▸ **What you need to do**
Filter the records for lines holding the string "installing".
___ Provided entries ___
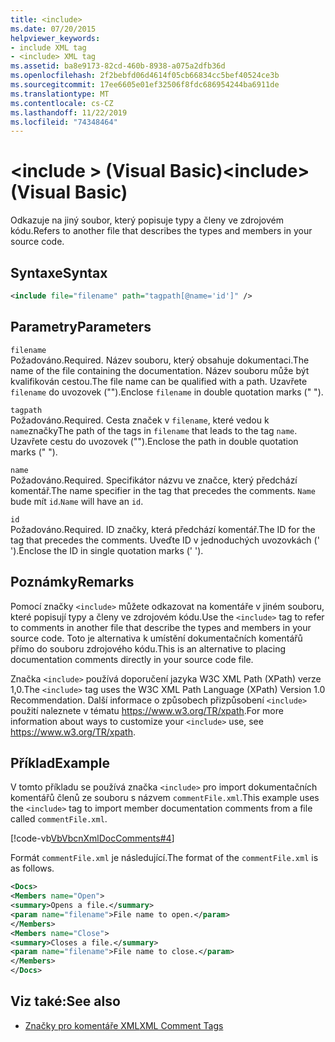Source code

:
 ```yaml
---
title: <include>
ms.date: 07/20/2015
helpviewer_keywords:
- include XML tag
- <include> XML tag
ms.assetid: ba8e9173-82cd-460b-8938-a075a2dfb36d
ms.openlocfilehash: 2f2bebfd06d4614f05cb66834cc5bef40524ce3b
ms.sourcegitcommit: 17ee6605e01ef32506f8fdc686954244ba6911de
ms.translationtype: MT
ms.contentlocale: cs-CZ
ms.lasthandoff: 11/22/2019
ms.locfileid: "74348464"
---
```

# <a name="include-visual-basic"></a><span data-ttu-id="4e1b0-101">\<include > (Visual Basic)</span><span class="sxs-lookup"><span data-stu-id="4e1b0-101">\<include> (Visual Basic)</span></span>
<span data-ttu-id="4e1b0-102">Odkazuje na jiný soubor, který popisuje typy a členy ve zdrojovém kódu.</span><span class="sxs-lookup"><span data-stu-id="4e1b0-102">Refers to another file that describes the types and members in your source code.</span></span>  
  
## <a name="syntax"></a><span data-ttu-id="4e1b0-103">Syntaxe</span><span class="sxs-lookup"><span data-stu-id="4e1b0-103">Syntax</span></span>  
  
```xml  
<include file="filename" path="tagpath[@name='id']" />  
```  
  
## <a name="parameters"></a><span data-ttu-id="4e1b0-104">Parametry</span><span class="sxs-lookup"><span data-stu-id="4e1b0-104">Parameters</span></span>  
 `filename`  
 <span data-ttu-id="4e1b0-105">Požadováno.</span><span class="sxs-lookup"><span data-stu-id="4e1b0-105">Required.</span></span> <span data-ttu-id="4e1b0-106">Název souboru, který obsahuje dokumentaci.</span><span class="sxs-lookup"><span data-stu-id="4e1b0-106">The name of the file containing the documentation.</span></span> <span data-ttu-id="4e1b0-107">Název souboru může být kvalifikován cestou.</span><span class="sxs-lookup"><span data-stu-id="4e1b0-107">The file name can be qualified with a path.</span></span> <span data-ttu-id="4e1b0-108">Uzavřete `filename` do uvozovek ("").</span><span class="sxs-lookup"><span data-stu-id="4e1b0-108">Enclose `filename` in double quotation marks (" ").</span></span>  
  
 `tagpath`  
 <span data-ttu-id="4e1b0-109">Požadováno.</span><span class="sxs-lookup"><span data-stu-id="4e1b0-109">Required.</span></span> <span data-ttu-id="4e1b0-110">Cesta značek v `filename`, které vedou k `name`značky</span><span class="sxs-lookup"><span data-stu-id="4e1b0-110">The path of the tags in `filename` that leads to the tag `name`.</span></span> <span data-ttu-id="4e1b0-111">Uzavřete cestu do uvozovek ("").</span><span class="sxs-lookup"><span data-stu-id="4e1b0-111">Enclose the path in double quotation marks (" ").</span></span>  
  
 `name`  
 <span data-ttu-id="4e1b0-112">Požadováno.</span><span class="sxs-lookup"><span data-stu-id="4e1b0-112">Required.</span></span> <span data-ttu-id="4e1b0-113">Specifikátor názvu ve značce, který předchází komentář.</span><span class="sxs-lookup"><span data-stu-id="4e1b0-113">The name specifier in the tag that precedes the comments.</span></span> <span data-ttu-id="4e1b0-114">`Name` bude mít `id`.</span><span class="sxs-lookup"><span data-stu-id="4e1b0-114">`Name` will have an `id`.</span></span>  
  
 `id`  
 <span data-ttu-id="4e1b0-115">Požadováno.</span><span class="sxs-lookup"><span data-stu-id="4e1b0-115">Required.</span></span> <span data-ttu-id="4e1b0-116">ID značky, která předchází komentář.</span><span class="sxs-lookup"><span data-stu-id="4e1b0-116">The ID for the tag that precedes the comments.</span></span> <span data-ttu-id="4e1b0-117">Uveďte ID v jednoduchých uvozovkách (' ').</span><span class="sxs-lookup"><span data-stu-id="4e1b0-117">Enclose the ID in single quotation marks (' ').</span></span>  
  
## <a name="remarks"></a><span data-ttu-id="4e1b0-118">Poznámky</span><span class="sxs-lookup"><span data-stu-id="4e1b0-118">Remarks</span></span>  
 <span data-ttu-id="4e1b0-119">Pomocí značky `<include>` můžete odkazovat na komentáře v jiném souboru, které popisují typy a členy ve zdrojovém kódu.</span><span class="sxs-lookup"><span data-stu-id="4e1b0-119">Use the `<include>` tag to refer to comments in another file that describe the types and members in your source code.</span></span> <span data-ttu-id="4e1b0-120">Toto je alternativa k umístění dokumentačních komentářů přímo do souboru zdrojového kódu.</span><span class="sxs-lookup"><span data-stu-id="4e1b0-120">This is an alternative to placing documentation comments directly in your source code file.</span></span>  
  
 <span data-ttu-id="4e1b0-121">Značka `<include>` používá doporučení jazyka W3C XML Path (XPath) verze 1,0.</span><span class="sxs-lookup"><span data-stu-id="4e1b0-121">The `<include>` tag uses the W3C XML Path Language (XPath) Version 1.0 Recommendation.</span></span> <span data-ttu-id="4e1b0-122">Další informace o způsobech přizpůsobení `<include>` použití naleznete v tématu <https://www.w3.org/TR/xpath>.</span><span class="sxs-lookup"><span data-stu-id="4e1b0-122">For more information about ways to customize your `<include>` use, see <https://www.w3.org/TR/xpath>.</span></span>  
  
## <a name="example"></a><span data-ttu-id="4e1b0-123">Příklad</span><span class="sxs-lookup"><span data-stu-id="4e1b0-123">Example</span></span>  
 <span data-ttu-id="4e1b0-124">V tomto příkladu se používá značka `<include>` pro import dokumentačních komentářů členů ze souboru s názvem `commentFile.xml`.</span><span class="sxs-lookup"><span data-stu-id="4e1b0-124">This example uses the `<include>` tag to import member documentation comments from a file called `commentFile.xml`.</span></span>  
  
 [!code-vb[VbVbcnXmlDocComments#4](~/samples/snippets/visualbasic/VS_Snippets_VBCSharp/VbVbcnXmlDocComments/VB/Class1.vb#4)]  
  
 <span data-ttu-id="4e1b0-125">Formát `commentFile.xml` je následující.</span><span class="sxs-lookup"><span data-stu-id="4e1b0-125">The format of the `commentFile.xml` is as follows.</span></span>  
  
```xml  
<Docs>  
<Members name="Open">  
<summary>Opens a file.</summary>  
<param name="filename">File name to open.</param>  
</Members>  
<Members name="Close">  
<summary>Closes a file.</summary>  
<param name="filename">File name to close.</param>  
</Members>  
</Docs>  
```  
  
## <a name="see-also"></a><span data-ttu-id="4e1b0-126">Viz také:</span><span class="sxs-lookup"><span data-stu-id="4e1b0-126">See also</span></span>

- [<span data-ttu-id="4e1b0-127">Značky pro komentáře XML</span><span class="sxs-lookup"><span data-stu-id="4e1b0-127">XML Comment Tags</span></span>](../../../visual-basic/language-reference/xmldoc/index.md)
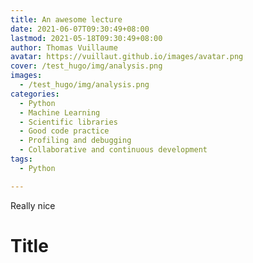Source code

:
 ```yaml
---
title: An awesome lecture
date: 2021-06-07T09:30:49+08:00
lastmod: 2021-05-18T09:30:49+08:00
author: Thomas Vuillaume
avatar: https://vuillaut.github.io/images/avatar.png
cover: /test_hugo/img/analysis.png
images:
  - /test_hugo/img/analysis.png
categories:
  - Python
  - Machine Learning
  - Scientific libraries
  - Good code practice
  - Profiling and debugging
  - Collaborative and continuous development
tags:
  - Python

---
```


Really nice

<!--more-->

# Title
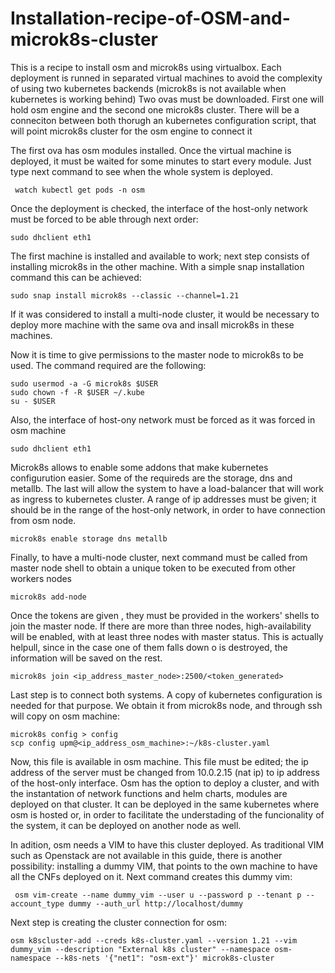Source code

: # Installation-recipe-of-OSM-and-microk8s-cluster
This is a recipe to install osm and microk8s using virtualbox. Each deployment is runned in separated virtual machines to avoid the complexity of using two kubernetes backends  (microk8s is not available when kubernetes is working behind)
Two ovas must be downloaded. First one will hold osm engine and the second one microk8s cluster. There will be a conneciton between both thorugh an kubernetes configuration script, that will point microk8s cluster for the osm engine to connect it

The first ova has osm modules installed. Once the virtual machine is deployed, it must be waited for some minutes to start every module. Just type next command to see when the whole system is deployed.
```
 watch kubectl get pods -n osm
 ```
 Once the deployment is checked, the interface of the host-only network must be forced to be able through next order:
 
 ```
 sudo dhclient eth1
```

The first machine is installed and available to work; next step consists of installing microk8s in the other machine. With a simple snap installation command this can be achieved:

```
sudo snap install microk8s --classic --channel=1.21
```

If it was considered to install a multi-node cluster, it would be necessary to deploy more machine with the same ova and insall microk8s in these machines.

Now it is time to give permissions to the master node to microk8s to be used. The command required are the following:
```
sudo usermod -a -G microk8s $USER
sudo chown -f -R $USER ~/.kube
su - $USER
```

Also, the interface of host-ony network must be forced as it was forced in osm machine

 ```
 sudo dhclient eth1
```

Microk8s allows to enable some addons that make kubernetes configurution easier. Some of the requireds are the storage, dns and metallb. The last will allow the system to have a load-balancer that will work as ingress to kubernetes cluster. A range of ip addresses must be given; it should be in the range of the host-only network, in order to have connection from osm node.
```
microk8s enable storage dns metallb
```
Finally, to have a multi-node cluster, next command must be called from master node shell to obtain a unique token to be executed from other workers nodes 
```
microk8s add-node
```
Once the tokens are given , they must be provided in the workers' shells to join the master node. If there are more than three nodes, high-availability will be enabled, with at least three nodes with master status. This is actually helpull, since in the case one of them falls down o is destroyed, the information will be saved on the rest.

```
microk8s join <ip_address_master_node>:2500/<token_generated>
```

Last step is to connect both systems. A copy of kubernetes configuration is needed for that purpose. We obtain it from microk8s node, and through ssh will copy on osm machine:

```
microk8s config > config
scp config upm@<ip_address_osm_machine>:~/k8s-cluster.yaml
```

Now, this file is available in osm machine. This file must be edited; the ip address of the server must be changed from 10.0.2.15 (nat ip) to ip address of the host-only interface. Osm has the option to deploy a cluster, and with the instantation of network functions and helm charts, modules are deployed on that cluster. It can be deployed in the same kubernetes where osm is hosted or, in order to facilitate the understading of the funcionality of the system, it can be deployed on another node as well.

In adition, osm needs a VIM to have this cluster deployed. As traditional VIM such as Openstack are not available in this guide, there is another possibility: installing a dummy VIM, that points to the own machine to have all the CNFs deployed on it. Next command creates this dummy vim:

 ```
  osm vim-create --name dummy_vim --user u --password p --tenant p --account_type dummy --auth_url http://localhost/dummy
```

Next step is creating the cluster connection for osm:

```
osm k8scluster-add --creds k8s-cluster.yaml --version 1.21 --vim dummy_vim --description "External k8s cluster" --namespace osm-namespace --k8s-nets '{"net1": "osm-ext"}' microk8s-cluster
```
___
▸ **Result for this task**
The first machine is installed and available to work; next step consists of installing microk8s in the other machine. With a simple snap installation command this can be achieved:
In adition, osm needs a VIM to have this cluster deployed. As traditional VIM such as Openstack are not available in this guide, there is another possibility: installing a dummy VIM, that points to the own machine to have all the CNFs deployed on it. Next command creates this dummy vim:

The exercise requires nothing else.